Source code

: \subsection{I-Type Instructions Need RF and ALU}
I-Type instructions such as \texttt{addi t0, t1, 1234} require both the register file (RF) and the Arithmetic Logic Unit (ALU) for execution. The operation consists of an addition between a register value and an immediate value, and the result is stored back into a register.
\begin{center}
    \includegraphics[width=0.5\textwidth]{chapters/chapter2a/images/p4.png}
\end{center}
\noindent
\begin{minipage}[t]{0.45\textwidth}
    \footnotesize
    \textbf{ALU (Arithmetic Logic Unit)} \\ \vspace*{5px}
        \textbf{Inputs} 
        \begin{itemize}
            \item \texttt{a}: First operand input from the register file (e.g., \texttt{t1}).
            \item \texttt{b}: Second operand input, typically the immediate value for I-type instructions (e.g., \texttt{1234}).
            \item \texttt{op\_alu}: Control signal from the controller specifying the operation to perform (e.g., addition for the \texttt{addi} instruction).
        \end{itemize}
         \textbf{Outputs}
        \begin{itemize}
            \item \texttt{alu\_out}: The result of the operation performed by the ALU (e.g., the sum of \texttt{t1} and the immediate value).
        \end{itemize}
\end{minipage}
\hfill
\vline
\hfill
...
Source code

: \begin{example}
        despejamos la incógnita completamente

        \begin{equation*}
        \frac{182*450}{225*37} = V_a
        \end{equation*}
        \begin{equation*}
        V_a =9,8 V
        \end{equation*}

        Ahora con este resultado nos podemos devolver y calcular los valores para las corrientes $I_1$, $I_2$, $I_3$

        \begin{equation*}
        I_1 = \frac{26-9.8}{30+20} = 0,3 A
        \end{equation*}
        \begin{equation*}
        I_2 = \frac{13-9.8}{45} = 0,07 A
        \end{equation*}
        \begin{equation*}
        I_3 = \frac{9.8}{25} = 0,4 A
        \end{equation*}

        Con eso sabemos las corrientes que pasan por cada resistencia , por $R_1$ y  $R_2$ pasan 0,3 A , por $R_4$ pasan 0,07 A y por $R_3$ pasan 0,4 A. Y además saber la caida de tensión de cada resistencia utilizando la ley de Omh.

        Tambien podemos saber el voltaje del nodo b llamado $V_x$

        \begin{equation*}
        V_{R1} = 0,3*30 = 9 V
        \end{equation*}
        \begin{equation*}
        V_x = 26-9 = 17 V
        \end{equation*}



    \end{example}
==
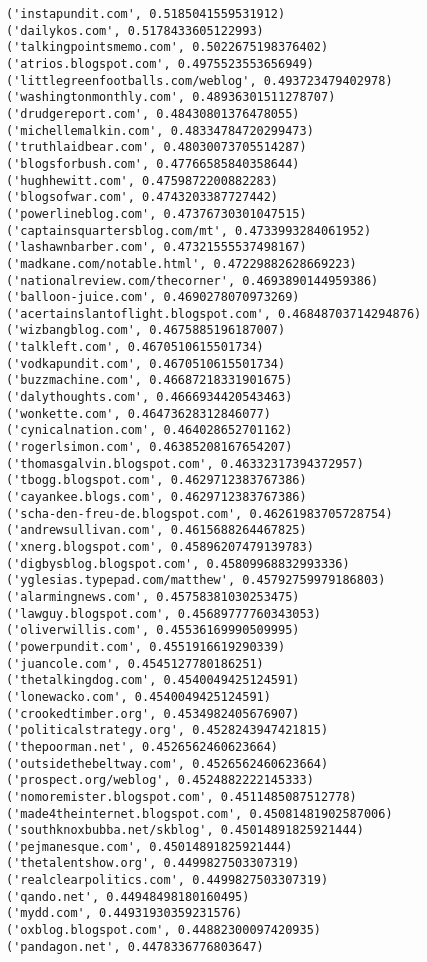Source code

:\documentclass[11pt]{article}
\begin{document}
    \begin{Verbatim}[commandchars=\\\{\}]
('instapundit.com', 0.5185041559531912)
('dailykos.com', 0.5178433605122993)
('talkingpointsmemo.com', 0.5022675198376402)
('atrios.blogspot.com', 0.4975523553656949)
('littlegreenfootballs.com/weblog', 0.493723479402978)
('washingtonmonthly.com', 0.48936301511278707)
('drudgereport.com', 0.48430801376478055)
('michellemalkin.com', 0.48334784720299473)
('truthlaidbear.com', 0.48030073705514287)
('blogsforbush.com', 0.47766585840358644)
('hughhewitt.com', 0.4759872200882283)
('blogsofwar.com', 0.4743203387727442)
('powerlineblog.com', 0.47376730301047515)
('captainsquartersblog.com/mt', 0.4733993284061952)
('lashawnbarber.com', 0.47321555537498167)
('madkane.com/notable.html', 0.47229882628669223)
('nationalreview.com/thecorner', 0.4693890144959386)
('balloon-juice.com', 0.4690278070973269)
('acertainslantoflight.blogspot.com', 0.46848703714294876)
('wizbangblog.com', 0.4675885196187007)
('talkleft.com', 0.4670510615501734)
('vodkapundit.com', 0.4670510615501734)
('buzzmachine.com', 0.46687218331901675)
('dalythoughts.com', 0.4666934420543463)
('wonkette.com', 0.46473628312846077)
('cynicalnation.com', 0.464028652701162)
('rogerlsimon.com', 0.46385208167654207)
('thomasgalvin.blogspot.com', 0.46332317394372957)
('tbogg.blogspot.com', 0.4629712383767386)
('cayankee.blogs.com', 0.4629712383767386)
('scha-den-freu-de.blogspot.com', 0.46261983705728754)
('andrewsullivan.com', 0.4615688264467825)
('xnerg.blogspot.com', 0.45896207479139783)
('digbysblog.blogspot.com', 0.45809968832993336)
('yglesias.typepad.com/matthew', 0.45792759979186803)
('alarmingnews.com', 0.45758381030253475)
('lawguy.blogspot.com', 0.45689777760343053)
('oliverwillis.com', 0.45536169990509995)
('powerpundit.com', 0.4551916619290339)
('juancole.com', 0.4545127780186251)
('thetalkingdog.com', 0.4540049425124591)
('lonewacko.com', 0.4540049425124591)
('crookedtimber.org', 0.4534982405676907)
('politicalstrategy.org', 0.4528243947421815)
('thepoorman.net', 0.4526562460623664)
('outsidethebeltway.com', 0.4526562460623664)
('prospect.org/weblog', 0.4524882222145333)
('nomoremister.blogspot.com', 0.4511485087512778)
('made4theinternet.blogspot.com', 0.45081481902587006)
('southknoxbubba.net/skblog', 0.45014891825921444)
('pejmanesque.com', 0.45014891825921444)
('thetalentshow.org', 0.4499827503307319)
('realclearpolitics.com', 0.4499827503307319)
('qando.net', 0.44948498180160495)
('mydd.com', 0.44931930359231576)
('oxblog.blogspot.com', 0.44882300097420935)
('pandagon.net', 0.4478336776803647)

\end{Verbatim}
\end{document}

- [WHAT IS REQUIRED] For the string "Arithmetic", go through the entries above and copy each line where it occurs.

- [SOLUTION TO THIS TASK]
I-Type instructions such as \texttt{addi t0, t1, 1234} require both the register file (RF) and the Arithmetic Logic Unit (ALU) for execution. The operation consists of an addition between a register value and an immediate value, and the result is stored back into a register.
    \textbf{ALU (Arithmetic Logic Unit)} \\ \vspace*{5px}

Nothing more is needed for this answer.